A serious vulnerability has been discovered in multiple D-Link routers, but the company is saying it won't be fixing them, even though some of the models are still being sold online.
The flaw was discovered by researchers from cybersecurity firm Fortinet. According to the researchers, four different models: DIR-652, DIR-655, DIR-866L and DHP-1565 have a "unauthenticated command-injection vulnerability" that could permit remote code execution. In other words, if a hacker were to exploit this vulnerability, he or she could use your router to monitor your traffic or even send you towards malicious websites (imagine, for example, being redirected to a fake bank website and typing in your credit card details for the hackers).
These types of vulnerabilities get found in routers every once in a while and the manufacturers usually fix it by releasing an updated version to the firmware. This time, however, D-Link confirmed that it wouldn’t be releasing new firmware for these four models because they’ve reached their end-of-life.
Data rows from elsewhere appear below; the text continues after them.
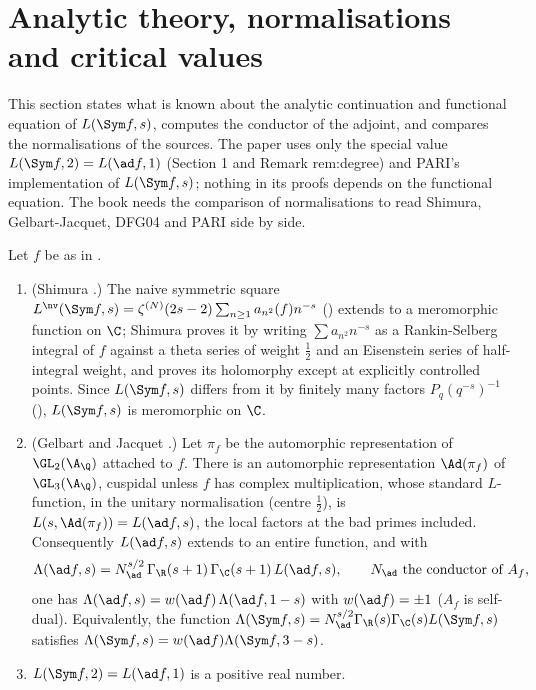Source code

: \section{Analytic theory, normalisations and critical values}\label{sec:lfunctions:analytic}

This section states what is known about the analytic continuation and functional equation of $L(\Sym f,s)$, computes the conductor of the adjoint, and
compares the normalisations of the sources. The paper uses only the special value $L(\Sym f,2)=L(\ad f,1)$ (Section 1 and Remark rem:degree) and PARI's
implementation of $L(\Sym f,s)$; nothing in its proofs depends on the functional equation. The book needs the comparison of normalisations to read Shimura,
Gelbart-Jacquet, DFG04 and PARI side by side.

\begin{theorem}\label{thm:lfunctions:sym2-analytic}
Let $f$ be as in .
\begin{enumerate}[label=(\roman*)]
\item (Shimura \cite{Shimura75}.) The naive symmetric square $L^{\nv}(\Sym f,s)=\zeta^{(N)}(2s-2)\sum_{n\ge1}a_{n^2}(f)n^{-s}$ () extends to a
meromorphic function on $\C$; Shimura proves it by writing $\sum a_{n^2}n^{-s}$ as a Rankin-Selberg integral of $f$ against a theta series of weight $\frac12$ and an
Eisenstein series of half-integral weight, and proves its holomorphy except at explicitly controlled points. Since $L(\Sym f,s)$ differs from it by finitely
many factors $P_q(q^{-s})^{-1}$ (), $L(\Sym f,s)$ is meromorphic on $\C$.
\item (Gelbart and Jacquet \cite{GelbartJacquet}.) Let $\pi_f$ be the automorphic representation of $\GL_2(\A_\Q)$ attached to $f$. There is an automorphic
representation $\Ad(\pi_f)$ of $\GL_3(\A_\Q)$, cuspidal unless $f$ has complex multiplication, whose standard $L$-function, in the unitary normalisation (centre
$\frac12$), is $L(s,\Ad(\pi_f))=L(\ad f,s)$, the local factors at the bad primes included. Consequently $L(\ad f,s)$ extends to an entire function, and with
\[
\Lambda(\ad f,s)=N_{\ad}^{s/2}\,\Gamma_\R(s+1)\,\Gamma_\C(s+1)\,L(\ad f,s),\qquad N_{\ad}\text{ the conductor of }A_f,
\]
one has $\Lambda(\ad f,s)=w(\ad f)\,\Lambda(\ad f,1-s)$ with $w(\ad f)=\pm1$ ($A_f$ is self-dual). Equivalently, the function
$\Lambda(\Sym f,s)=N_{\ad}^{s/2}\Gamma_\R(s)\Gamma_\C(s)L(\Sym f,s)$ satisfies $\Lambda(\Sym f,s)=w(\ad f)\Lambda(\Sym f,3-s)$.
\item $L(\Sym f,2)=L(\ad f,1)$ is a positive real number.
\end{enumerate}
\end{theorem}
That wouldn’t be too big of a deal if these models were still not being sold online by third party sellers. One model, the DIR-655, is even listed on Amazon as the Amazon’s Choice model. Another model, the DIR-866L, was introduced in 2014 and discontinued only in 2018.
So if you happen to have one of these four router models, the safest thing you could do is to replace them with a newer model. Otherwise you’re just putting yourself at unnecessary risk of being hacked.